For years Curtis and I talked about going to medical/nursing school. Never knowing if it was something we should do, or the timing wasn't right, or some other problem would pop up and more schooling just got put on the back burner. I had some people talk me out of it. Some people that pushed me towards it. It wasn't until the last year helped me figure out what I wanted to do.

I love the idea of nursing, but I wasn't sure I wanted to get my hands dirty. I read blogs, forums, talked to other medical professionals. One person told me this: You see people at their worst and at their best. It changes all the time. I wanted to be that brave soul that could say, "I've seen everything and it doesn't bother me", but really, I still feel like passing out when I watch surgical incisions and I'm overly sensitive to smells. Maybe there is a trick to getting over that, but I haven't learned what it is yet. I still have a hard time with poopy diapers on my own kids.

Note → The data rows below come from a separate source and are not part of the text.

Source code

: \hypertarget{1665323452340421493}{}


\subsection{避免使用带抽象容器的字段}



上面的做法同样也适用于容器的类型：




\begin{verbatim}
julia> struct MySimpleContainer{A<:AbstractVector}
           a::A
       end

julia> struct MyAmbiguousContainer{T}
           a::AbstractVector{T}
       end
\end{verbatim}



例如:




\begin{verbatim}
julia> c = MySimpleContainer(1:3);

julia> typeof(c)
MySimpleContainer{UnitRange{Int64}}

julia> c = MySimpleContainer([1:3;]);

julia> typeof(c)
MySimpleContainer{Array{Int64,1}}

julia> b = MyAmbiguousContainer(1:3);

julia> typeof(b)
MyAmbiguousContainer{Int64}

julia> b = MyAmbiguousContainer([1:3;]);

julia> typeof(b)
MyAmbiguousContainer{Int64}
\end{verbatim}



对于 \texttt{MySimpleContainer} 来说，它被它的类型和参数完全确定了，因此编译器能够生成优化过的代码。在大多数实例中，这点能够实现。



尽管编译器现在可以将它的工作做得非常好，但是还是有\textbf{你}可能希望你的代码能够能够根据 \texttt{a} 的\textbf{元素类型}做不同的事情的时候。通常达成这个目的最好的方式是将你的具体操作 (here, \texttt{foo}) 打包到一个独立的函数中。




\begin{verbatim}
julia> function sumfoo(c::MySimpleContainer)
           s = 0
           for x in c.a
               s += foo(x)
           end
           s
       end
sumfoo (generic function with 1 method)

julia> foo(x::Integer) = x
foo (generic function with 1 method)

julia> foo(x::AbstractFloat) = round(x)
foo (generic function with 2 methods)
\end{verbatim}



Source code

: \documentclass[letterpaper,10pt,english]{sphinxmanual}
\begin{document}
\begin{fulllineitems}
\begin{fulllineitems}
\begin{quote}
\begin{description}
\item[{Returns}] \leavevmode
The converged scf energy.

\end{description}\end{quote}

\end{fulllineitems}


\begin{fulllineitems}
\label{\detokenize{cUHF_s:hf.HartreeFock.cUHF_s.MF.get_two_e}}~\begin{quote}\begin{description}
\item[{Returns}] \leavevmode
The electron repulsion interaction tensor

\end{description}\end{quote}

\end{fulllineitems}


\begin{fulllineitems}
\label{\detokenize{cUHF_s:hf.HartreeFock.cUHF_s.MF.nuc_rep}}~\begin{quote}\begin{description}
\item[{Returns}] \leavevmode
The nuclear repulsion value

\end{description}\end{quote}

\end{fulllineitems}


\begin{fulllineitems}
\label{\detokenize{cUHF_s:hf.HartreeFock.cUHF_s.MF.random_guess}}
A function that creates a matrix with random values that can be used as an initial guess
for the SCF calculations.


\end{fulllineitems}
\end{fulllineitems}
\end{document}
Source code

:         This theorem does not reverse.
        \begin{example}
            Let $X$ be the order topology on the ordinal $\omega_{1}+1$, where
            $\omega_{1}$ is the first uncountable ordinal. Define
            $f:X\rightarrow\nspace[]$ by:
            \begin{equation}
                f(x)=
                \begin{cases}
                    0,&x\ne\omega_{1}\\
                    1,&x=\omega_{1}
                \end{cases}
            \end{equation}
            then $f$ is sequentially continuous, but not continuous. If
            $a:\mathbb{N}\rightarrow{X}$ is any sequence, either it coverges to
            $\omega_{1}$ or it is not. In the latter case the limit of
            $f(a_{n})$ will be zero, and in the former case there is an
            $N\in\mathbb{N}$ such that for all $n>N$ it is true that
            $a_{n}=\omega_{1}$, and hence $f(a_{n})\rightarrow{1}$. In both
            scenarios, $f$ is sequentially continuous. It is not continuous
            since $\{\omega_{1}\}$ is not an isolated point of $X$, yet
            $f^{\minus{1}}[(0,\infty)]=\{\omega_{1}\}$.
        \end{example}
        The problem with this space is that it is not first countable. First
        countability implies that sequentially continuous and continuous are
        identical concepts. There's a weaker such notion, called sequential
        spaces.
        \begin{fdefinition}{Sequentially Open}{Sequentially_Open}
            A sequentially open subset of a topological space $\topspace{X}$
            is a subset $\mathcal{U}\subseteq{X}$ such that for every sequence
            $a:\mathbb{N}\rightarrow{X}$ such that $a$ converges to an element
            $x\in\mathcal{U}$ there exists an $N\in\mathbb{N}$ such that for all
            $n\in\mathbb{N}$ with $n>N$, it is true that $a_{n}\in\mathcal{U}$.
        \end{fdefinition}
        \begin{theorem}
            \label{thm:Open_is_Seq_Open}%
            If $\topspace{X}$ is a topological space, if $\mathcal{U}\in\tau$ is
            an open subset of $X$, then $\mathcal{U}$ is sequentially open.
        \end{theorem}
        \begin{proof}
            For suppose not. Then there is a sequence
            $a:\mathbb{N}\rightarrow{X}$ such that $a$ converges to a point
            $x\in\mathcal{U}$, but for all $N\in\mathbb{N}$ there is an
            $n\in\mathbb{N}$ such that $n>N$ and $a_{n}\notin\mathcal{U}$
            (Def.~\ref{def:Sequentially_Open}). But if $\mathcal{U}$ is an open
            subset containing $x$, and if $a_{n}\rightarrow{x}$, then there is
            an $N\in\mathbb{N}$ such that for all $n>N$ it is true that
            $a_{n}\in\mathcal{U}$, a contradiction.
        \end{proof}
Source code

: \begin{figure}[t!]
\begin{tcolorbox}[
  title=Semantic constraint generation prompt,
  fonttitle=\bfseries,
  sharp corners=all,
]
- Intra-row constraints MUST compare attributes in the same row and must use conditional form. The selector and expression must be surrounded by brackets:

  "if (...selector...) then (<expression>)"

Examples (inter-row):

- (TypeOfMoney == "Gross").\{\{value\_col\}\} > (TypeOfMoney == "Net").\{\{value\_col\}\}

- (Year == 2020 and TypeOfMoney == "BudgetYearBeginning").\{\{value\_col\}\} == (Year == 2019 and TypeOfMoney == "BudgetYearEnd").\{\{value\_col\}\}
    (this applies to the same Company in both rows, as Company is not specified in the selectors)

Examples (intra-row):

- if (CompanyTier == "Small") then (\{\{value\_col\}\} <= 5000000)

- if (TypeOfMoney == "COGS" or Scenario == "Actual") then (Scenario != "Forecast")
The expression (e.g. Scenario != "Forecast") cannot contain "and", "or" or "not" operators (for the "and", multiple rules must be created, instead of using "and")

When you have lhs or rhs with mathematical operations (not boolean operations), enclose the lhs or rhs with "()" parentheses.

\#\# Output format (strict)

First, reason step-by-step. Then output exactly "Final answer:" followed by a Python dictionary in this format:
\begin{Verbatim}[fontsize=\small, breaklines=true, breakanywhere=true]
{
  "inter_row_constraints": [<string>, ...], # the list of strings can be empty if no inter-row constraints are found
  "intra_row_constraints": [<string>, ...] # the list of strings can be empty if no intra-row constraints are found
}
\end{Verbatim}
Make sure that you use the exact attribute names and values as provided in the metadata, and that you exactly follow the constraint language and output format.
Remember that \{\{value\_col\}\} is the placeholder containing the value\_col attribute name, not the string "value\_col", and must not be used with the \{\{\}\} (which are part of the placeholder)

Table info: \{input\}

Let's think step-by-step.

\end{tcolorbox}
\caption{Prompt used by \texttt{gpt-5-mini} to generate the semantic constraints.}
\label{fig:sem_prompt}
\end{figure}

At the beginning of this year we took our oldest son into Neurology. Initially this was to get a consult about an old brain injury, and for more diagnostics. He had all kinds of problems, and the older he was getting, the harder they were getting to manage, and so here we sat, hoping for some answers. They measured his head, his arms, made a few comments, and took some blood. I didn't get any answers. They were thinking maybe Klinefelter's syndrome (a double X chromosome in boys). Negative. Fragile X? He had symptoms of Autism, maybe that was it? Negative. Then it came back that he had a chromosome duplication on the 22nd chromosome. There isn't a name. 22q11.2 Duplication is all we got. There was no more information on it except what they had printed off for me from the internet.  They sent us to Genetics. They didn't have any other information for us either. He was 15 years old and we just now get this diagnosis? After years and years of me going to doctors asking and begging for answers. Vague at the best, misdiagnosis at the worst, and dismissed most of the time is what we ended up with. Later this year we got an official Autism diagnosis, and then Bipolar disorder diagnosis. Along with this came ADHD, pectus excavatum and Polland syndrome, possible cerebral palsy, traumatic brain injury, and some odd bone structure things. Lots of learning disabilities and processing problems. Lots of stress for a boy to deal with.

I'm excellent at research. I will research all kinds of stuff. Things like how to fix my dryer to the black midwives of the old south, from Lewis and Clark's expedition (fascinating stuff there), to how to move overseas. What ever question came up, I researched it. With all of my son's diagnosis, I researched everything I could that I could understand on it.  And then someone mentioned Genetics to me. Why not become a genetics counselor? So I researched how to become a genetics counselor, and this is how I got to Pre Med's doorstep at almost age 41.

4 years of schooling. I can do this!!!

My first three classes: Anatomy and Physiology, Microbiology, and Research Methods for Health Sciences.